We use Segment and Personas features to send data to our email system, Iterable.

There are cool features in Personas that allow you to use a GUI to define things like:

  • Counters (example: how many page views that meet a certain criteria in the last X days)
  • Aggregation (example: how much revenue have they generated in the past quarter)
  • Most frequent (example: what’s the most frequent blog post they’ve visited)
  • First (example: what’s the first marketing campaign that got a user to visit your site)
  • Last (example: what’s the last marketing campaign that got a user to visit your site)

They also have the ability to write arbitrary SQL to pull a list of people and any columns in the SQL can be traits associated with a user. So you can use GUI to define basic things or use complicated SQL to pull sophisticated stats.

An example of a user trait we have in Segment:

A SQL user trait in Segment that pulls a list of applicants to Reforge and values associated with their application

Important caveat: it’s on our roadmap to pull all of this logic out of SQL and put it into a DBT model. The benefits there are better testing, understanding of data lineage in a DAG, and we have all of it under source control. In the future the SQL for this trait could be something like applications.user_application_values.

In our data dictionary we define these properties:

Screenshot of our data dictionary covering the same fields

Then we can use the traits to send personalized campaigns in Iterable for many different scenarios:

  • Application acceptance or denial
  • Payment nudges to remind someone they’ve been accepted
  • Stats about how many people from their company have participated

Here’s an example of a campaign in Iterable:

Sample campaign in Iterable that uses the fields from the SQL trait / data dictionary

You can see how we have a dynamic template in the email above that personalizes the email subject to have the company name they select as well as stats about the company with things like:

  • How many people from their company have participated in Reforge in the past
  • How many people from their company are current members
  • How many people from their company have applied recently

I think it’s pretty great that Segment has this functionality especially when you combine it with their other platform tools like Protocols. That said, I have some gripes about the tool as of November 2022:

  • On our current tier the most frequent traits can run is hourly. Maybe I can pay for a higher frequency, but that drives me nuts and I’d have to negotiate with a sales rep for that.
  • It’s really hard to test a trait is working the way you want it, you can’t trigger a sync. This drives me nuts because I always make a simple mistake and then either try to get it to trigger or have to wait an hour to see if an update fixed it.
  • The destinations you can sync to are the typical ones for a CDP. I wish I could sync a result set with a spreadsheet, but that’s not possible.
  • I can’t sync non-contact objects to our CRM. For instance, I can sync contacts and their properties to HubSpot but I can’t sync subscriptions to a custom object or companies and their details to a company object in HubSpot.
  • It feels like Segment has abandoned working on this feature. They’re busy integrating with Twilio and building things like Twilio Engage rather than investing in making Personas great. I might have missed it, but it feels like they haven’t made changes to the product in years.

How we use Hightouch

We use a second ETL provider at Reforge. It sucks that we have two, but my hope is that it’s more of a transitionary period until we ultimately simplify with one. I started using Hightouch for free to sync data to a google sheet / to slack, and it became clear it was the vastly superior product to Segment Personas.

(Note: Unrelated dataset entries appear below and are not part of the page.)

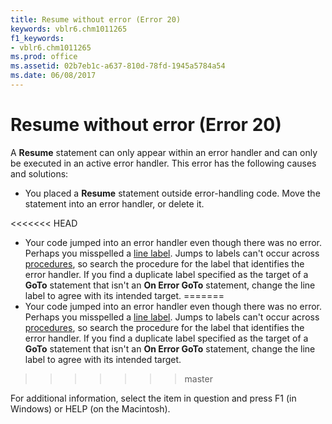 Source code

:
 ```yaml
---
title: Resume without error (Error 20)
keywords: vblr6.chm1011265
f1_keywords:
- vblr6.chm1011265
ms.prod: office
ms.assetid: 02b7eb1c-a637-810d-78fd-1945a5784a54
ms.date: 06/08/2017
---
```



# Resume without error (Error 20)

A  **Resume** statement can only appear within an error handler and can only be executed in an active error handler. This error has the following causes and solutions:



- You placed a  **Resume** statement outside error-handling code. Move the statement into an error handler, or delete it.
    
<<<<<<< HEAD
- Your code jumped into an error handler even though there was no error. Perhaps you misspelled a [line label](../../Glossary/vbe-glossary.md). Jumps to labels can't occur across [procedures](../../Glossary/vbe-glossary.md), so search the procedure for the label that identifies the error handler. If you find a duplicate label specified as the target of a  **GoTo** statement that isn't an **On Error GoTo** statement, change the line label to agree with its intended target.
=======
- Your code jumped into an error handler even though there was no error. Perhaps you misspelled a [line label](../../Glossary/vbe-glossary.md#line-label). Jumps to labels can't occur across [procedures](../../Glossary/vbe-glossary.md#procedure), so search the procedure for the label that identifies the error handler. If you find a duplicate label specified as the target of a  **GoTo** statement that isn't an **On Error GoTo** statement, change the line label to agree with its intended target.
>>>>>>> master
    

For additional information, select the item in question and press F1 (in Windows) or HELP (on the Macintosh).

The world runs on spreadsheets, and often times it’s really helpful to give teams a constantly updated resource that has data synced from your data warehouse. It’s a great free path to get using their tools because once you have it connected, it’s so easy to add additional sources.

Here’s an example of how we send paid data into a spreadsheet for the marketing team (we pull paid numbers across all channels into our data warehouse and this helps them understand all of it and play with it in a spreadsheet environment rather than pulling it from a BI tool constantly):

Sending aggregate paid spend numbers into a spreadsheet for the marketing team

The model can be custom SQL, a table in a DB, or a model in dbt or Looker. It makes it really easy.

We also use Hightouch to sync data to our CRM, HubSpot. It’s just so easy.

We also use Hightouch to send customized messages to Slack. I’ve done this using Zapier in the past but it’s nice to be able to have all of these syncs in one place. Here’s an example of a daily ARR report that the team built:

Our daily update that sends data from Snowflake to Slack

Here’s what it looks like in Slack:

An example of a daily summary the team built via Hightouch

I spoke with the co-founders of Hightouch when it was early days and that’s when I found out they were part of the early team that built Personas at Segment. It feels like they were able to address a lot of their frustrations about how the product was built and make big improvements on it. Things that are just so much better than Segment:

  • Their support is so much better than Segment. This should be every startup’s advantage against the company acquired by a big behemoth, and they do a good job. I have been so disappointed with Segment’s support over the years and Hightouch makes the overall experience so much better because you can get an answer to why something is broken quickly. With Segment support, I often times have to wait days which is so painful when you’re working on a deeply technical integration like this.
  • They have a “run now” button where you can run a sync anytime you want. This sounds so simple, but I’m sure it makes the technical implementation much harder. I can’t tell you how many times I’ve messed up a piece of a sync in Segment personas and then I just have to wait until the sync runs again. It baffles me they haven’t changed this.
  • It feels like it’s being worked on all the time. Lots of changes and improvements, new features, and integrations with the latest and greatest tools.
  • The logging and insight into what happened is so much better with Hightouch. This is a real interaction I had with Segment’s support team (no judgement on the support rep, this is a reflection of the state of their product). This type of response is infuriating when you are working to integrate two systems together and you don’t know what’s wrong or when it’ll retry some logic.
A screenshot of my support ticket with Segment. I was very frustrated!

Conclusion

I look forward to moving all of our ETL infrastructure over to Hightouch from Segment at annual contract renewal time. While there are benefits to having the reverse ETL logic and elements all in Segment (we pay for their protocols feature and there are benefits in blocking bad data / being alerted when your data doesn’t adhere to the spec), I would rather use the better tool.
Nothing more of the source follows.